Fewer than 10 people were inside the sanctuary that typically holds hundreds on a Sunday morning. This made the journalistic task of estimating the crowd much easier for me— I’m normally terrible at it.
Director of College Ministry Becca Keen managed the camera.
“We’re just talking to Becca, we’re just singing to Becca,” Drew joked.
The camera was attached via a long yellow cord to the balcony, where two men handled the tech and audio. One of them gave a five-minute warning. “I always get nervous,” Jessie mouthed to me.
Then came a five-second countdown. Around three seconds, Drew said, “Smile!”
As service started in a mostly empty sanctuary, memories echoed in my head.
I looked at the yellow cord and felt my foot catch on a similar one, this one outside, marking the boundary of a volleyball court. It was Rich Pond’s Fall Fellowship in 2011, and I remember hearing someone laugh as I tripped over the rope. As soon as I hit the ground, I started crying— I had broken my arm.

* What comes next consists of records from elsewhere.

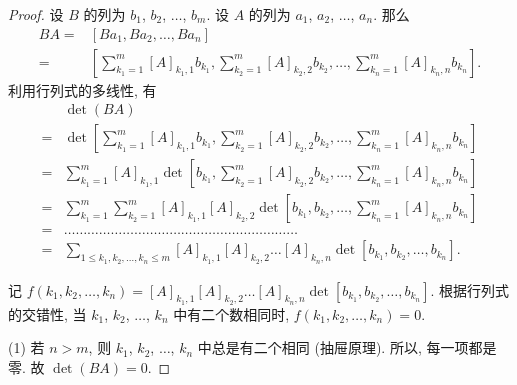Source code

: \documentclass[%
    UTF8,%
    fontset=none,%
    punct=kaiming,%
    zihao=-4,%
    a4paper,%
    oneside,%
]{ctexbook}
\renewcommand*{\leq}{\leqslant}
\begin{document}
\begin{proof}
    设 \(B\) 的列为 \(b_1\), \(b_2\), \(\dots\), \(b_m\).
    设 \(A\) 的列为 \(a_1\), \(a_2\), \(\dots\), \(a_n\).
    那么
    \begin{align*}
        BA
        = {} & [Ba_1, Ba_2, \dots, Ba_n] \\
        = {} &
        \left[
        \sum_{k_1 = 1}^{m} {[A]_{k_1,1} b_{k_1}},
        \sum_{k_2 = 1}^{m} {[A]_{k_2,2} b_{k_2}},
        \dots,
        \sum_{k_n = 1}^{m} {[A]_{k_n,n} b_{k_n}}
        \right].
    \end{align*}
    利用行列式的多线性, 有
    \begin{align*}
             & \det {(BA)}
        \\
        = {} &
        \det {\left[
        \sum_{k_1 = 1}^{m} {[A]_{k_1,1} b_{k_1}},
        \sum_{k_2 = 1}^{m} {[A]_{k_2,2} b_{k_2}},
        \dots,
        \sum_{k_n = 1}^{m} {[A]_{k_n,n} b_{k_n}}
        \right]}
        \\
        = {} &
        \sum_{k_1 = 1}^{m} {[A]_{k_1,1}
        \det {\left[
        b_{k_1},
        \sum_{k_2 = 1}^{m} {[A]_{k_2,2} b_{k_2}},
        \dots,
        \sum_{k_n = 1}^{m} {[A]_{k_n,n} b_{k_n}}
        \right]}}
        \\
        = {} &
        \sum_{k_1 = 1}^{m} {
        \sum_{k_2 = 1}^{m} {
        [A]_{k_1,1} [A]_{k_2,2}
        \det {\left[
        b_{k_1},
        b_{k_2},
        \dots,
        \sum_{k_n = 1}^{m} {[A]_{k_n,n} b_{k_n}}
        \right]}}}
        \\
        = {} &
        \dots \dots \dots \dots
        \dots \dots \dots \dots
        \dots \dots \dots \dots
        \dots \dots \dots \dots
        \dots \dots \dots \dots
        \\
        = {} &
        \sum_{1 \leq k_1, k_2, \dots, k_n \leq m}
        {[A]_{k_1,1} [A]_{k_2,2} \dots [A]_{k_n,n}
            \det {[b_{k_1}, b_{k_2}, \dots, b_{k_n}]}}.
    \end{align*}

    记
    \(
    f(k_1, k_2, \dots, k_n)
    = [A]_{k_1,1} [A]_{k_2,2} \dots [A]_{k_n,n}
    \det {[b_{k_1}, b_{k_2}, \dots, b_{k_n}]}.
    \)
    根据行列式的交错性,
    当 \(k_1\), \(k_2\), \(\dots\), \(k_n\) 中有二个数相同时,
    \(f(k_1, k_2, \dots, k_n) = 0\).

    (1)
    若 \(n > m\), 则 \(k_1\), \(k_2\), \(\dots\), \(k_n\)
    中总是有二个相同
    (抽屉原理).
    所以, 每一项都是零.
    故 \(\det {(BA)} = 0\).


\end{proof}
\end{document}
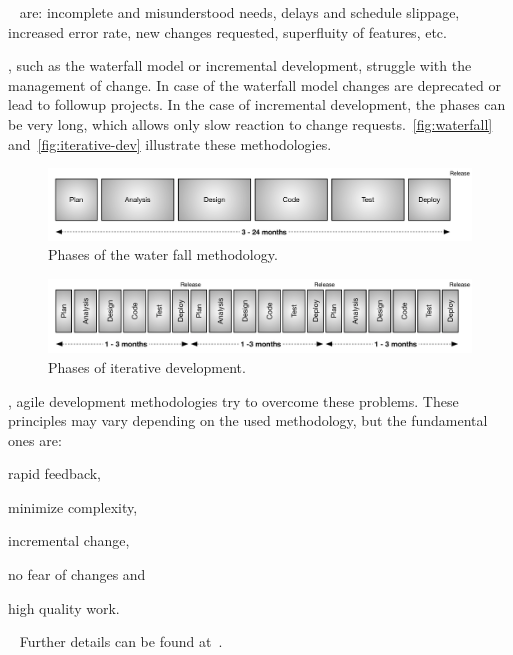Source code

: \documentclass[%
    a4paper,    %
    justified,  %
    nobib,      %
    openany     %
]{tufte-book}
\makeatletter
\renewcommand{\label}[1]{\@tufte@label{##1}}%
\makeatother
\begin{document}
~\cite{beck-xp-2004} are:
incomplete and misunderstood needs, delays and schedule slippage, increased
error rate, new changes requested, superfluity of features,
etc.~\cite{beck-xp-2004}

, such as the
waterfall model or incremental development, struggle with the management of change. In case of the
waterfall model changes are deprecated or lead to followup projects. In the case of incremental
development, the phases can be very long, which allows only slow reaction to
change requests.~\autoref{fig:waterfall} and~\autoref{fig:iterative-dev}
illustrate these methodologies.

\begin{figure}[!htbp]
  \includegraphics[width=0.95\linewidth]{images/waterfall}
  \caption{Phases of the water fall methodology.~\cite[p. 16]{shore-aad-2007}}
\label{fig:waterfall}
\end{figure}

\begin{figure}[ht]
  \includegraphics[width=0.95\linewidth]{images/iterative-dev}
  \caption{Phases of iterative development.~\cite[p. 16]{shore-aad-2007}}
\label{fig:iterative-dev}
\end{figure}

, agile development
methodologies try
to overcome these problems. These principles may vary depending on the used
methodology, but the fundamental ones are:
\begin{enumerate*}
  \item rapid feedback,
  \item minimize complexity,
  \item incremental change,
  \item no fear of changes and
  \item high quality work.
\end{enumerate*}~\cite{beck-xp-2004}
Further details can be found at~\cite{beck-xp-2004, shore-aad-2007}.
\end{document}
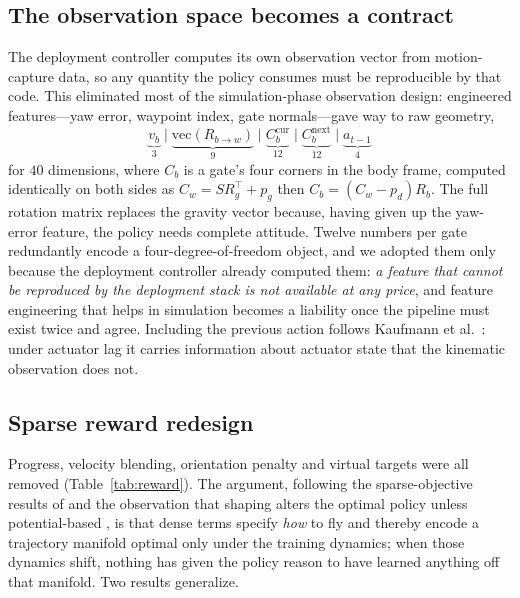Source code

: \documentclass[10pt, twocolumn]{article}
\begin{document}
\subsection{The observation space becomes a contract}

The deployment controller computes its own observation vector from
motion-capture data, so any quantity the policy consumes must be reproducible
by that code. This eliminated most of the simulation-phase observation design:
engineered features---yaw error, waypoint index, gate normals---gave way to raw
geometry,
\begin{equation*}
\underbrace{v_b}_{3} \;\big|\;
\underbrace{\mathrm{vec}(R_{b \rightarrow w})}_{9} \;\big|\;
\underbrace{C^{\text{cur}}_b}_{12} \;\big|\;
\underbrace{C^{\text{next}}_b}_{12} \;\big|\;
\underbrace{a_{t-1}}_{4}
\end{equation*}
for $40$ dimensions, where $C_b$ is a gate's four corners in the body frame,
computed identically on both sides as $C_w = S R_g^\top + p_g$ then
$C_b = (C_w - p_d) R_b$. The full rotation matrix replaces the gravity vector
because, having given up the yaw-error feature, the policy needs complete
attitude. Twelve numbers per gate redundantly encode a four-degree-of-freedom
object, and we adopted them only because the deployment controller already
computed them: \emph{a feature that cannot be reproduced by the deployment
stack is not available at any price}, and feature engineering that helps in
simulation becomes a liability once the pipeline must exist twice and agree.
Including the previous action follows Kaufmann et al.\ \cite{kaufmann2023}:
under actuator lag it carries information about actuator state that the
kinematic observation does not.

\subsection{Sparse reward redesign}

Progress, velocity blending, orientation penalty and virtual targets were all
removed (Table~\ref{tab:reward}). The argument, following the sparse-objective
results of \cite{pasumarti2025} and the observation that shaping alters the
optimal policy unless potential-based \cite{ng1999}, is that dense terms
specify \emph{how} to fly and thereby encode a trajectory manifold optimal only
under the training dynamics; when those dynamics shift, nothing has given the
policy reason to have learned anything off that manifold. Two results
generalize.
\end{document}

I worried that every rustle of my Bible or click of my pen could be heard by the viewers. I heard, all of a sudden, Skittles rolling down the floor beneath my feet, sloped downward toward the front of the sanctuary. It was years ago when friends of my younger siblings dropped a whole bag of Skittles during service. The sound, plus laughs of people sitting in our section, caught the pastor’s notice enough for him to pause preaching.
As we sang, I could hear Brother Steve’s singing to my right, and I saw out of the corner of my eye his hand raise during the final verse of “It is Well with My Soul”— at “the trump shall resound.” I heard, in my head, Brother Steve start to clap, and I remembered my dad smiling at me when we whispered in church that we knew Brother Steve would clap at a particular part in a song. He always had some well-known favorite lines.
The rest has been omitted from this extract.